I wanted my mum. To mop my brow from the existing and unsightly sweat brewing on it, feed me hot broth and tell me I’m the most amazing child ever to be conceived. Instead, I had to settle for the euphemistically soothing sounds of Elana Africa deejaying from the balmy shores of Zanzibar blaring from my radio as I fitfully slept and worried about the four major stories I need to submit before Monday next week.

I hate staying home because I’m sick. Usually, even if my arm is barely dragging behind my body from a thread – God forbid – or I have contracted an untimely and inconvenient bout of leprosy, I’d rather go to work with it. Seriously. I feel like I’m missing out and wasting an entire day moping around. So, high on Med Lemon Berry Blast, I refolded all my clothes in my cupboard. When I say refolded, I actually mean folded for the first time. Most of my clothes from over the last month are at the bottom of the cupboard covering my shoes, or on chairs, in suitcases, on my bed, hanging from the roof. Then I put the ones I don’t wear anymore into a bag ready to deliver to the cleaning-genius hands that are our maid Pretty’s.

I ate nine Zoo biscuits, made hot, yet disappointingly bland vichyssoise soup, only to pass out in a pool of sweat and delirium. Healthy.

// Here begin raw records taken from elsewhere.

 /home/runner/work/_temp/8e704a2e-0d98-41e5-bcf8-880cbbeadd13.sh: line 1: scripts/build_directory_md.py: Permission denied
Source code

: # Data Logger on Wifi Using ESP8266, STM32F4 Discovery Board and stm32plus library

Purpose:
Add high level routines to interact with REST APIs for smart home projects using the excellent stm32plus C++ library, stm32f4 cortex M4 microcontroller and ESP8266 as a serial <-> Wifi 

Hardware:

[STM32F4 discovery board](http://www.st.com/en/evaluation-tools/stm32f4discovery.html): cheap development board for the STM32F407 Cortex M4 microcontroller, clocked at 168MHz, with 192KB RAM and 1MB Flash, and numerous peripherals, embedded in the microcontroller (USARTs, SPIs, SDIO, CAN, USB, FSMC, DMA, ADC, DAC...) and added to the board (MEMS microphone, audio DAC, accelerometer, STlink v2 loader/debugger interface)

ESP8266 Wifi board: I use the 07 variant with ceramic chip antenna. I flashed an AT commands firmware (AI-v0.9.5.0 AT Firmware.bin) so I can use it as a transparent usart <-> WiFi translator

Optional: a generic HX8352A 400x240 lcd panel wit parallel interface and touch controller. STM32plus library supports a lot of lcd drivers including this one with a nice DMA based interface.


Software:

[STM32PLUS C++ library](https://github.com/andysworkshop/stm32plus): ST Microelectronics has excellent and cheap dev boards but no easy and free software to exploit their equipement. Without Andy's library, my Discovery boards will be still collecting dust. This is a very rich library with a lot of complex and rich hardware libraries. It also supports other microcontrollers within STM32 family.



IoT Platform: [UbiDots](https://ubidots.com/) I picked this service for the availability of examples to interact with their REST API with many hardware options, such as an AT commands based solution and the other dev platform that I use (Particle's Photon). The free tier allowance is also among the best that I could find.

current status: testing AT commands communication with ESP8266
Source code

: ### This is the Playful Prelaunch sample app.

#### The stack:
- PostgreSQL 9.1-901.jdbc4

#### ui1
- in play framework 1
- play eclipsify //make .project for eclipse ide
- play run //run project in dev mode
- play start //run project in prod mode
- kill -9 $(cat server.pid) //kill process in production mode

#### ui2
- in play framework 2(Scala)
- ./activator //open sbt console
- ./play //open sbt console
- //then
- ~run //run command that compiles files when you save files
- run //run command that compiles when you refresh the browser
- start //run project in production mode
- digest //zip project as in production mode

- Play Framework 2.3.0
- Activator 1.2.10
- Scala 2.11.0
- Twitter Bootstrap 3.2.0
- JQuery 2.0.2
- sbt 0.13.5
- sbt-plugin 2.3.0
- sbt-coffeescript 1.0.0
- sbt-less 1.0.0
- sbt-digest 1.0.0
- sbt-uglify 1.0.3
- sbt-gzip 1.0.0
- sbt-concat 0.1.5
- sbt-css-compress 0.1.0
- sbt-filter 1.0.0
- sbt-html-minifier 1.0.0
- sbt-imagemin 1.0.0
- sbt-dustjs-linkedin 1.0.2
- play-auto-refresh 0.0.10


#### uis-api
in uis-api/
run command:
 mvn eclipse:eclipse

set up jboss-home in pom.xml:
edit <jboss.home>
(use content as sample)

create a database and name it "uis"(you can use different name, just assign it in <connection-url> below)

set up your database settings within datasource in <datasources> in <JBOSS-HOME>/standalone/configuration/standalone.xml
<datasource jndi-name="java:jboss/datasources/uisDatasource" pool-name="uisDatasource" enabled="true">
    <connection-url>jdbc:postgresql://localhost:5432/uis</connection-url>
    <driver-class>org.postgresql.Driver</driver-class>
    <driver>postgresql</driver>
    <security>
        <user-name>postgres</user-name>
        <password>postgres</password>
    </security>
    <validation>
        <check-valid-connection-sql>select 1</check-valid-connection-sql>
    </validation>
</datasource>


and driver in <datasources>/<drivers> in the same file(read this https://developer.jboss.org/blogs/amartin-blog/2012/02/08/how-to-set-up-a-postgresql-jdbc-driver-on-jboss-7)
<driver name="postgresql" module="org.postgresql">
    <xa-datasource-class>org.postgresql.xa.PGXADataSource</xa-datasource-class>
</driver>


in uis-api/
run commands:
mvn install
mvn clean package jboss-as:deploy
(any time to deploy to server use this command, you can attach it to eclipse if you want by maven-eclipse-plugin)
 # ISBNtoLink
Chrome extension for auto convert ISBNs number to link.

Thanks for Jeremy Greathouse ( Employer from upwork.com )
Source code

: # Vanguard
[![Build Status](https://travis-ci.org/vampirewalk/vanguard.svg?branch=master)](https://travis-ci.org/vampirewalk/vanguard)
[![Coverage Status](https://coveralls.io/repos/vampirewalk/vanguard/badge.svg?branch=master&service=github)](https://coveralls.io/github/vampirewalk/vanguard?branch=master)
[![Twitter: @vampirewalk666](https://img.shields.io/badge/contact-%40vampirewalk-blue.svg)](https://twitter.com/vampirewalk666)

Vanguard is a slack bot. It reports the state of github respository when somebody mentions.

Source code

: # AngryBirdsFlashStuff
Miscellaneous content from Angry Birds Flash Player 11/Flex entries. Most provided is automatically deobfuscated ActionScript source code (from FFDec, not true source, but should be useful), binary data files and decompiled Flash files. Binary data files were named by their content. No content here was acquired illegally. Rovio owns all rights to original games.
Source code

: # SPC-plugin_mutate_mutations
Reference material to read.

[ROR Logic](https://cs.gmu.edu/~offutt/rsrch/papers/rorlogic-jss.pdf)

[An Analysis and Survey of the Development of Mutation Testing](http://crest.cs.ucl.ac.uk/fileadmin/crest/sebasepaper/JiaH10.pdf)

All while it rained and howled with wind outside, what is to be the start of August in Johannesburg. The month where we supposedly slip into Spring, while leaves blow hot and cold everywhere. I’m unconvinced.

23 comments:

muddlepuddle said...

"I took the news like Carol the Cow takes the news of taking a vacation at the abattoir"

Yet in this pathetic, miserable, snot induced state you are still hysterical!

Shame peasypoo - not cool dude! Personally I'm an echinacea and chicken soup fan (with a little warm brandy for good measure). God and with today being colder than a witch's tit that would go down well.

Feel better hunnybuns - keep warm!

PS Oh! I have a bottle of that stuff (I'm too olive when I wear it I look like a Bollywood drag queen) you can have mine pumpkin!

Peas on Toast said...

Thanks Muddly Cuddly :)

I'll offer you fifty straight bucks for your bottle of shiny shimmery cream. Cold, hard cash. ;)

Isn't is fucking freezing today?? This is just on the wrong side of ridiculous. I'm living in the wrong country.

guppa said...

peasypoo- sorry to hear you sick honey bun, get tons of dvds and take it easy.
ha ha- i think muddlepuddle has it right- 'peasypoo' might stick

Peas on Toast said...

Guppay - I quite like Peasypoo myself. Bless her little cotton thong. ;)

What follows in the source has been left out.